▶ Exercise details
Retype the lines below exactly, from the one that contains "## 🧑‍💻 Lenguajes" through the last, and leave every picture out.

Collected data

——————

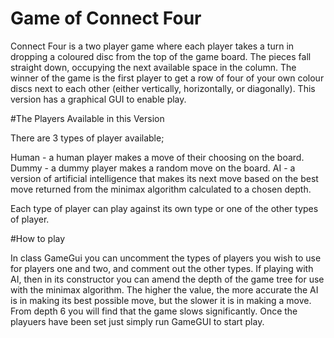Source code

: # Game of Connect Four

Connect Four is a two player game where each player takes a turn in dropping a coloured disc from the top of the game board. The pieces fall straight down, occupying the next available space in the column. The winner of the game is the first player to get a row of four of your own colour discs next to each other (either vertically, horizontally, or diagonally). This version has a graphical GUI to enable play.

#The Players Available in this Version

There are 3 types of player available;
  
  Human - a human player makes a move of their choosing on the board.
  Dummy - a dummy player makes a random move on the board.
  AI - a version of artificial intelligence that makes its next move based on the best move returned from the minimax algorithm calculated to a chosen depth.
  
Each type of player can play against its own type or one of the other types of player.

#How to play

In class GameGui you can uncomment the types of players you wish to use for players one and two, and comment out the other types. If playing with AI, then in its constructor you can amend the depth of the game tree for use with the minimax algorithm. The higher the value, the more accurate the AI is in making its best possible move, but the slower it is in making a move. From depth 6 you will find that the game slows significantly. Once the playuers have been set just simply run GameGUI to start play.



  

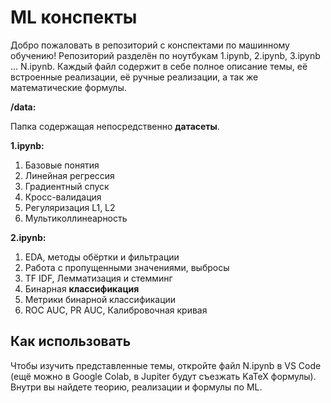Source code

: # ML конспекты

Добро пожаловать в репозиторий с конспектами по машинному обучению! Репозиторий разделён по ноутбукам 1.ipynb, 2.ipynb, 3.ipynb ... N.ipynb.
Каждый файл содержит в себе полное описание темы, её встроенные реализации, её ручные реализации, а так же математические 
формулы.

**/data:**

Папка содержащая непосредственно **датасеты**.

**1.ipynb:**
1. Базовые понятия
2. Линейная регрессия
3. Градиентный спуск
4. Кросс-валидация
5. Регуляризация L1, L2
6. Мультиколлинеарность

**2.ipynb:**
1. EDA, методы обёртки и фильтрации
2. Работа с пропущенными значениями, выбросы
3. TF IDF, Лемматизация и стемминг 
4. Бинарная **классификация**
5. Метрики бинарной классификации
6. ROC AUC, PR AUC, Калибровочная кривая

## Как использовать

Чтобы изучить представленные темы, откройте файл N.ipynb в VS Code (ещё можно в Google Colab, в Jupiter будут съезжать KaTeX формулы). Внутри вы найдете теорию, реализации и формулы по ML.

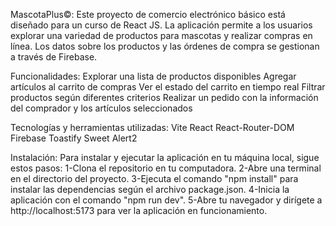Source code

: MascotaPlus©: Este proyecto de comercio electrónico básico está diseñado para un curso de React JS. La aplicación permite a los usuarios explorar una variedad de productos para mascotas y realizar compras en línea. Los datos sobre los productos y las órdenes de compra se gestionan a través de Firebase.

Funcionalidades:
Explorar una lista de productos disponibles
Agregar artículos al carrito de compras
Ver el estado del carrito en tiempo real
Filtrar productos según diferentes criterios
Realizar un pedido con la información del comprador y los artículos seleccionados

Tecnologías y herramientas utilizadas:
Vite
React
React-Router-DOM
Firebase
Toastify
Sweet Alert2

Instalación:
Para instalar y ejecutar la aplicación en tu máquina local, sigue estos pasos:
1-Clona el repositorio en tu computadora.
2-Abre una terminal en el directorio del proyecto.
3-Ejecuta el comando "npm install" para instalar las dependencias según el archivo package.json.
4-Inicia la aplicación con el comando "npm run dev".
5-Abre tu navegador y dirígete a http://localhost:5173 para ver la aplicación en funcionamiento.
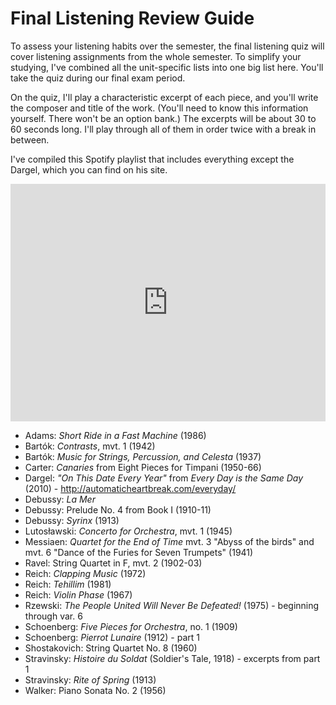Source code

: # Final Listening Review Guide

To assess your listening habits over the semester, the final listening quiz will cover listening assignments from the whole semester. To simplify your studying, I've combined all the unit-specific lists into one big list here. You'll take the quiz during our final exam period. 

On the quiz, I'll play a characteristic excerpt of each piece, and you'll write the composer and title of the work. (You'll need to know this information yourself. There won't be an option bank.) The excerpts will be about 30 to 60 seconds long. I'll play through all of them in order twice with a break in between.

I've compiled this Spotify playlist that includes everything except the Dargel, which you can find on his site.

<iframe src="https://embed.spotify.com/?uri=spotify%3Auser%3Adavemacdo%3Aplaylist%3A7mH0EEljRTRZH7z9rGF6Qf" width="100%" height="380" frameborder="0" allowtransparency="true"></iframe>

- Adams: _Short Ride in a Fast Machine_ (1986)
- Bartók: _Contrasts_, mvt. 1 (1942)
- Bartók: _Music for Strings, Percussion, and Celesta_ (1937)
- Carter: _Canaries_ from Eight Pieces for Timpani (1950-66)
- Dargel: _"On This Date Every Year"_ from _Every Day is the Same Day_ (2010) - <http://automaticheartbreak.com/everyday/>
- Debussy: _La Mer_
- Debussy: Prelude No. 4 from Book I (1910-11)
- Debussy: _Syrinx_ (1913)
- Lutosławski: _Concerto for Orchestra_, mvt. 1 (1945)
- Messiaen: _Quartet for the End of Time_ mvt. 3 "Abyss of the birds" and mvt. 6 "Dance of the Furies for Seven Trumpets" (1941)
- Ravel: String Quartet in F, mvt. 2 (1902-03)
- Reich: _Clapping Music_ (1972)
- Reich: _Tehillim_ (1981)
- Reich: _Violin Phase_ (1967)
- Rzewski: _The People United Will Never Be Defeated!_ (1975) - beginning through var. 6
- Schoenberg: _Five Pieces for Orchestra_, no. 1 (1909)
- Schoenberg: _Pierrot Lunaire_ (1912) - part 1
- Shostakovich: String Quartet No. 8 (1960)
- Stravinsky: _Histoire du Soldat_ (Soldier's Tale, 1918) - excerpts from part 1
- Stravinsky: _Rite of Spring_ (1913)
- Walker: Piano Sonata No. 2 (1956)

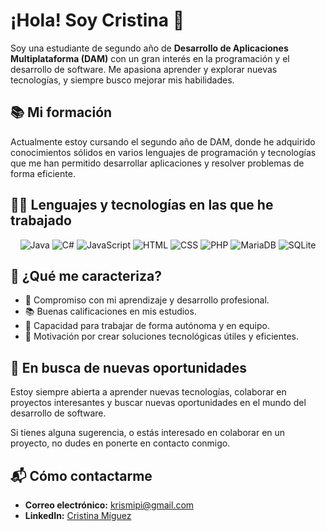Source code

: # ¡Hola! Soy Cristina 👋

Soy una estudiante de segundo año de **Desarrollo de Aplicaciones Multiplataforma (DAM)** con un gran interés en la programación y el desarrollo de software. Me apasiona aprender y explorar nuevas tecnologías, y siempre busco mejorar mis habilidades.

## 📚 Mi formación

Actualmente estoy cursando el segundo año de DAM, donde he adquirido conocimientos sólidos en varios lenguajes de programación y tecnologías que me han permitido desarrollar aplicaciones y resolver problemas de forma eficiente.

## 🧑‍💻 Lenguajes y tecnologías en las que he trabajado

<p align="center">
  <img src="https://img.shields.io/badge/Java-%23F7DF1E.svg?style=for-the-badge&logo=java&logoColor=white" alt="Java" />
  <img src="https://img.shields.io/badge/C%23-%23F7DF1E.svg?style=for-the-badge&logo=csharp&logoColor=white" alt="C#" />
  <img src="https://img.shields.io/badge/JavaScript-%23F7DF1E.svg?style=for-the-badge&logo=javascript&logoColor=white" alt="JavaScript" />
  <img src="https://img.shields.io/badge/HTML5-%23F7DF1E.svg?style=for-the-badge&logo=html5&logoColor=white" alt="HTML" />
  <img src="https://img.shields.io/badge/CSS-%23F7DF1E.svg?style=for-the-badge&logo=css&logoColor=white" alt="CSS" />
  <img src="https://img.shields.io/badge/PHP-%23F7DF1E.svg?style=for-the-badge&logo=php&logoColor=white" alt="PHP" />
  <img src="https://img.shields.io/badge/MariaDB-%23F7DF1E.svg?style=for-the-badge&logo=mariadb&logoColor=white" alt="MariaDB" />
  <img src="https://img.shields.io/badge/SQLite-%23F7DF1E.svg?style=for-the-badge&logo=sqlite&logoColor=white" alt="SQLite" />
</p>

## 💪 ¿Qué me caracteriza?

- 🎯 Compromiso con mi aprendizaje y desarrollo profesional.
- 📚 Buenas calificaciones en mis estudios.
- 🤝 Capacidad para trabajar de forma autónoma y en equipo.
- 🚀 Motivación por crear soluciones tecnológicas útiles y eficientes.

## 🚀 En busca de nuevas oportunidades

Estoy siempre abierta a aprender nuevas tecnologías, colaborar en proyectos interesantes y buscar nuevas oportunidades en el mundo del desarrollo de software.

Si tienes alguna sugerencia, o estás interesado en colaborar en un proyecto, no dudes en ponerte en contacto conmigo.

## 📬 Cómo contactarme

- **Correo electrónico:** [krismipi@gmail.com](mailto:krismipi@gmail.com)
- **LinkedIn:** [Cristina Míguez](www.linkedin.com/in/cristina-míguez-piñeiro-140b04153)
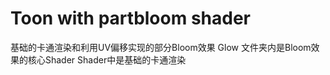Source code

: # Toon with partbloom shader
 基础的卡通渲染和利用UV偏移实现的部分Bloom效果
 Glow 文件夹内是Bloom效果的核心Shader
 Shader中是基础的卡通渲染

——————

▶ Response below
## 🧑‍💻 Lenguajes y tecnologías en las que he trabajado

<p align="center">
  <img src="https://img.shields.io/badge/Java-%23F7DF1E.svg?style=for-the-badge&logo=java&logoColor=white" alt="Java" />
  <img src="https://img.shields.io/badge/C%23-%23F7DF1E.svg?style=for-the-badge&logo=csharp&logoColor=white" alt="C#" />
  <img src="https://img.shields.io/badge/JavaScript-%23F7DF1E.svg?style=for-the-badge&logo=javascript&logoColor=white" alt="JavaScript" />
  <img src="https://img.shields.io/badge/HTML5-%23F7DF1E.svg?style=for-the-badge&logo=html5&logoColor=white" alt="HTML" />
  <img src="https://img.shields.io/badge/CSS-%23F7DF1E.svg?style=for-the-badge&logo=css&logoColor=white" alt="CSS" />
  <img src="https://img.shields.io/badge/PHP-%23F7DF1E.svg?style=for-the-badge&logo=php&logoColor=white" alt="PHP" />
  <img src="https://img.shields.io/badge/MariaDB-%23F7DF1E.svg?style=for-the-badge&logo=mariadb&logoColor=white" alt="MariaDB" />
  <img src="https://img.shields.io/badge/SQLite-%23F7DF1E.svg?style=for-the-badge&logo=sqlite&logoColor=white" alt="SQLite" />
</p>

## 💪 ¿Qué me caracteriza?

- 🎯 Compromiso con mi aprendizaje y desarrollo profesional.
- 📚 Buenas calificaciones en mis estudios.
- 🤝 Capacidad para trabajar de forma autónoma y en equipo.
- 🚀 Motivación por crear soluciones tecnológicas útiles y eficientes.

## 🚀 En busca de nuevas oportunidades

Estoy siempre abierta a aprender nuevas tecnologías, colaborar en proyectos interesantes y buscar nuevas oportunidades en el mundo del desarrollo de software.

Si tienes alguna sugerencia, o estás interesado en colaborar en un proyecto, no dudes en ponerte en contacto conmigo.

## 📬 Cómo contactarme

- **Correo electrónico:** [krismipi@gmail.com](mailto:krismipi@gmail.com)
- **LinkedIn:** [Cristina Míguez](www.linkedin.com/in/cristina-míguez-piñeiro-140b04153)
Source code

: # Toon with partbloom shader
 基础的卡通渲染和利用UV偏移实现的部分Bloom效果
 Glow 文件夹内是Bloom效果的核心Shader
 Shader中是基础的卡通渲染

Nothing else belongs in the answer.